The classic rules of high-speed pcb signal routing make pcb design no longer difficult

Rule 1: High-speed signal trace shielding rules In high-speed PCB design, critical high-speed signal lines such as clocks, traces need to be shielded. If there is no shielding or only shielding parts, it will cause EMI leakage. It is recommended to shield the wire, every 1000 mil, punch the ground.

Rule 2: Closed-loop rules for high-speed signals

Due to the increasing density of PCB boards, many PCB LAYOUT engineers are prone to a mistake in the process of routing, that is, high-speed signal networks such as clock signals, resulting in closed-loop results in multi-layer PCB traces. Such a closed loop result will produce a loop antenna that increases the radiant intensity of EMI.

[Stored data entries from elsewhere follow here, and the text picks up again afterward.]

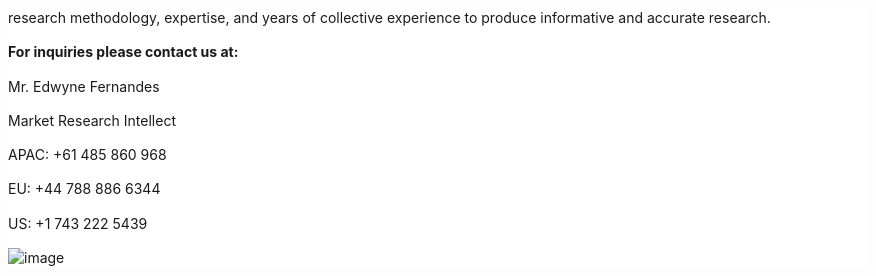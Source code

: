 research methodology, expertise, and years of collective experience to produce informative and accurate research.</span></p><p><strong>For inquiries please contact us at:</strong></p><p>Mr. Edwyne Fernandes</p><p>Market Research Intellect</p><p>APAC: +61 485 860 968</p><p>EU: +44 788 886 6344</p><p>US: +1 743 222 5439</p>
![image](https://github.com/user-attachments/assets/05f9e9ac-27c8-4c3d-b5d6-064be23eb4de)
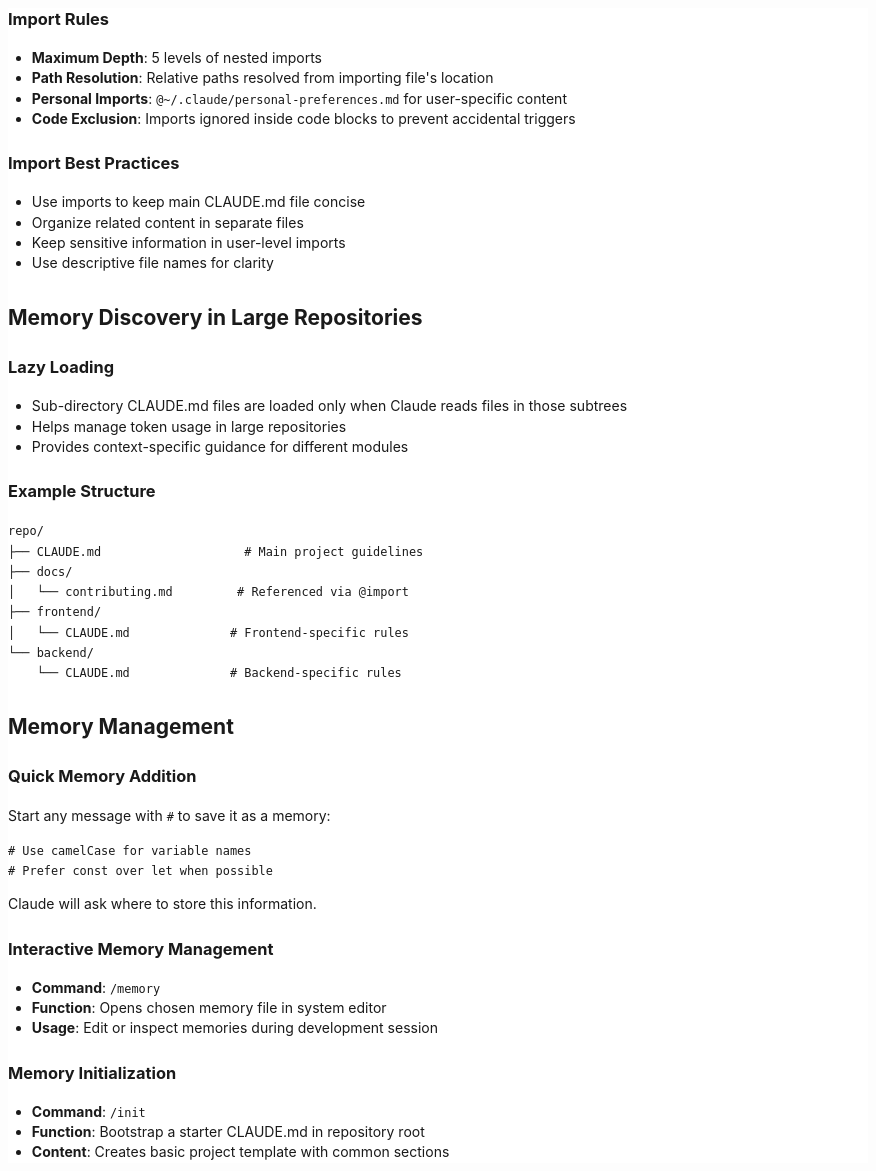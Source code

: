 ### Import Rules
- **Maximum Depth**: 5 levels of nested imports
- **Path Resolution**: Relative paths resolved from importing file's location
- **Personal Imports**: `@~/.claude/personal-preferences.md` for user-specific content
- **Code Exclusion**: Imports ignored inside code blocks to prevent accidental triggers

### Import Best Practices
- Use imports to keep main CLAUDE.md file concise
- Organize related content in separate files
- Keep sensitive information in user-level imports
- Use descriptive file names for clarity

## Memory Discovery in Large Repositories

### Lazy Loading
- Sub-directory CLAUDE.md files are loaded only when Claude reads files in those subtrees
- Helps manage token usage in large repositories
- Provides context-specific guidance for different modules

### Example Structure
```
repo/
├── CLAUDE.md                    # Main project guidelines
├── docs/
│   └── contributing.md         # Referenced via @import
├── frontend/
│   └── CLAUDE.md              # Frontend-specific rules
└── backend/
    └── CLAUDE.md              # Backend-specific rules
```

## Memory Management

### Quick Memory Addition
Start any message with `#` to save it as a memory:
```
# Use camelCase for variable names
# Prefer const over let when possible
```
Claude will ask where to store this information.

### Interactive Memory Management
- **Command**: `/memory`
- **Function**: Opens chosen memory file in system editor
- **Usage**: Edit or inspect memories during development session

### Memory Initialization
- **Command**: `/init`
- **Function**: Bootstrap a starter CLAUDE.md in repository root
- **Content**: Creates basic project template with common sections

Rule 3: Route-opening rules for high-speed signals

Rule 2 mentions that the closed loop of a high speed signal will cause EMI radiation, however open loop will also cause EMI radiation.

A high-speed signal network, such as a clock signal, produces a linear antenna that increases the radiant intensity of EMI once it has an open loop result in a multi-layer PCB trace.

Rule 4: Characteristic impedance of high-speed signals Continuously regular high-speed signals must ensure continuity of characteristic impedance when switching between layers. Otherwise, EMI radiation will increase. That is to say, the width of the wiring of the same layer must be continuous, and the trace impedance of different layers must be continuous.

Rule 5: Wiring direction of high-speed PCB design The routing between adjacent two layers must follow the principle of vertical routing, otherwise it will cause crosstalk between lines and increase EMI radiation. In short, the adjacent wiring layers follow the horizontal and vertical wiring directions, and the vertical wiring can suppress crosstalk between lines.

Rule 6: Topology Rules in High-Speed ​​PCB Design In high-speed PCB design, the control of the characteristic impedance of the board and the topology design under multi-load conditions directly determine the success or failure of the product. The illustration shows a daisy chain topology, which is generally used for several Mhz cases. A star-shaped symmetrical structure at the back end is recommended for high-speed PCB design.

Rule 7: The resonance rule of the trace length checks whether the length of the signal line and the frequency of the signal constitute resonance, that is, when the wiring length is an integral multiple of the signal wavelength 1/4, the wiring will generate resonance, and the resonance will radiate. Electromagnetic waves, causing interference.

Rule 8: Reflow Path Rules All high speed signals must have a good return path. As much as possible, ensure that the return path of high-speed signals such as clocks is minimized. Otherwise, the radiation is greatly increased, and the magnitude of the radiation is proportional to the area surrounded by the signal path and the return path.

Rule 9: Decoupling Capacitor Placement of the Device The position of the decoupling capacitor is very important. Unreasonable placement does not result in decoupling. The principle is: close to the pin of the power supply, and the area enclosed by the power supply trace and ground of the capacitor is the smallest.